Impacting the lives of disabled students
September 13, 2016 |
Becoming an educational leader impacting the lives of thousands of students never crossed Dr. Gail Conrad’s mind when she launched her career as an occupational therapist in the small, Northern California hamlet of Fortuna. But after accepting an offer to help develop curriculum for disabled students at the College of the Redwoods in nearby Eureka, her journey was set.
Dr. Gail Conrad
That journey led Dr. Conrad to the San Diego Community College District (SDCCD), where she serves as Director of Disability Support Programs and Services (DSPS), a division responsible for providing equal educational and job training opportunities for nearly 5,000 disabled students annually.
“We’re here to give our students their best chance for success,” said Dr. Conrad.
Dr. Conrad, who came to the state’s second-largest community college district when she was hired as DSPS Coordinator at San Diego Mesa College in January of 1997, is retiring in October. She and her husband, Robert, plan to spend a lot of time traveling around North America in their RV, though Dr. Conrad will continue to teach a grant-writing course at San Diego State University’s Master’s in Rehabilitation Counseling program.
Those who know her say Dr. Conrad’s impact promises to be felt long after she leaves the SDCCD.
“Dr. Conrad is a renowned leader in the area of Disability Support Programs and Services, both in the district and statewide,” said Dr. Lynn Neault, the SDCCD’s Vice Chancellor of Student Services. “Her tireless efforts advocating on behalf of students with disabilities have touched so many lives. She is dedicated to her mission and she brings a commitment to serving others. Gail has played a key role in developing one of the top Workability Programs in the state, as well as one of the first College 2 Career Programs serving students with Intellectual Disabilities in community colleges. She has also been so instrumental in training new DSPS program directors statewide. We are truly going to miss her.”
A native of Rochester, N.Y., Dr. Conrad earned her Bachelor of Science degree in occupational therapy from San Jose State University and her Master’s degree in physical education from Humboldt State University. She returned to school nearly 30 years later to earn her Ph.D. in Educational Leadership from San Diego State University.
After graduating from San Jose State, Dr. Conrad and her husband, high-school sweetheart Robert, moved to Fortuna where she worked as an occupational therapist and Robert set up a photography studio. A few years later, the College of the Redwoods came calling to see if Dr. Conrad could help build a disabled students program. Dr. Conrad would develop curriculum and taught everything from physical education to child development.
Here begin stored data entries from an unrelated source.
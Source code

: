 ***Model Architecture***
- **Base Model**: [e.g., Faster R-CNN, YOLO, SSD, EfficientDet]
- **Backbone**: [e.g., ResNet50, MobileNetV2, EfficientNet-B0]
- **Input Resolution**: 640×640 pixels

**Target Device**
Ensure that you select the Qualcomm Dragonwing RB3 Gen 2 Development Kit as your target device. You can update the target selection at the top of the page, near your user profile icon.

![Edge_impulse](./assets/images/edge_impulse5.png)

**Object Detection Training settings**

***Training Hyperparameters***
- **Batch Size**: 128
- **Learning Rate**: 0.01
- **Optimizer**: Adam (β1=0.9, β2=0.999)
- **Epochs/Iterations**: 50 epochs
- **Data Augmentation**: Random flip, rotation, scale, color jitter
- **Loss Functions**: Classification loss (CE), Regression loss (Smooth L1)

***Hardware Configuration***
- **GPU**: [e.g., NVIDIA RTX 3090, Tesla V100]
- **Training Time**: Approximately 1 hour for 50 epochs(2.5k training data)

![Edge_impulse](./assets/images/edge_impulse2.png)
“It was a great experience and it allowed me to find my passion,” said Dr. Conrad, who was named Director of DSPS and established DSPS programs in Fort Bragg, Crescent City, and Eureka.
SDCCD Chancellor Dr. Constance M. Carroll, who was then President of Mesa College, hired Dr. Conrad to head the Mesa DSPS program.
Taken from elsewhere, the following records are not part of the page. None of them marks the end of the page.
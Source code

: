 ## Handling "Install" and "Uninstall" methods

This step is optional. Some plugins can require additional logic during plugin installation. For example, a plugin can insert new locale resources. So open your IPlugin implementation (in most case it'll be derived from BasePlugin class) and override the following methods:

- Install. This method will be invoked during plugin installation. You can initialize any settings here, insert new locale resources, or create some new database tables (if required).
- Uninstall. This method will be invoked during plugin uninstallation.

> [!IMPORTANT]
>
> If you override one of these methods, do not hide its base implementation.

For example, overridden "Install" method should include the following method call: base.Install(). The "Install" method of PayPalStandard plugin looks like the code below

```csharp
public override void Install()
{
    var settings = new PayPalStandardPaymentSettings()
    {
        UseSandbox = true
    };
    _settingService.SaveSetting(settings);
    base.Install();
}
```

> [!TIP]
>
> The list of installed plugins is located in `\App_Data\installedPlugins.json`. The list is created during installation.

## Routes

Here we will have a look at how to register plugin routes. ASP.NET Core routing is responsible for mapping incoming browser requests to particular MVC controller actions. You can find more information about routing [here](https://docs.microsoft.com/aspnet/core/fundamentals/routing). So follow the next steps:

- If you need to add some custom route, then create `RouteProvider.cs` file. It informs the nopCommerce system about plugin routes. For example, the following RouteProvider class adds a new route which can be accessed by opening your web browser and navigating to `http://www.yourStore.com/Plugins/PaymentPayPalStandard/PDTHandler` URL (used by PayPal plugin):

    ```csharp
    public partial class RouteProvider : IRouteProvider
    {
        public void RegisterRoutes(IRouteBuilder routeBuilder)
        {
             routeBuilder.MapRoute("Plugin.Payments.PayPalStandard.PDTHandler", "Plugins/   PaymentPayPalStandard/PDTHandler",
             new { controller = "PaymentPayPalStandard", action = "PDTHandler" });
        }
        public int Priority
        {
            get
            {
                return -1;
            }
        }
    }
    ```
Dr. Conrad’s tenure at Mesa included stints as Interim Dean of Student Affairs and Interim Vice President of Student Services. In January of 2008, she was promoted as the District’s Director of DSPS, though she also served briefly as Vice President of Student Services at Miramar College and Interim Vice-Chancellor of Student Services for the District since then.
Today, DSPS is serving nearly 5,000 students with disabilities through myriad efforts that last year included 27,888 hours of sign language interpreting and real-time captioning for students who are deaf or hard of hearing. DSPS also placed 57 students in jobs through grants with the Department of Rehabilitation in the past year, and approximately 15 percent of students with disabilities who were taking non-credit courses have since transitioned to for-credit classes.
“It’s been a wonderful and rewarding experience,” said Dr. Conrad. “I’ve been very fortunate in being afforded the opportunity to help make a difference.”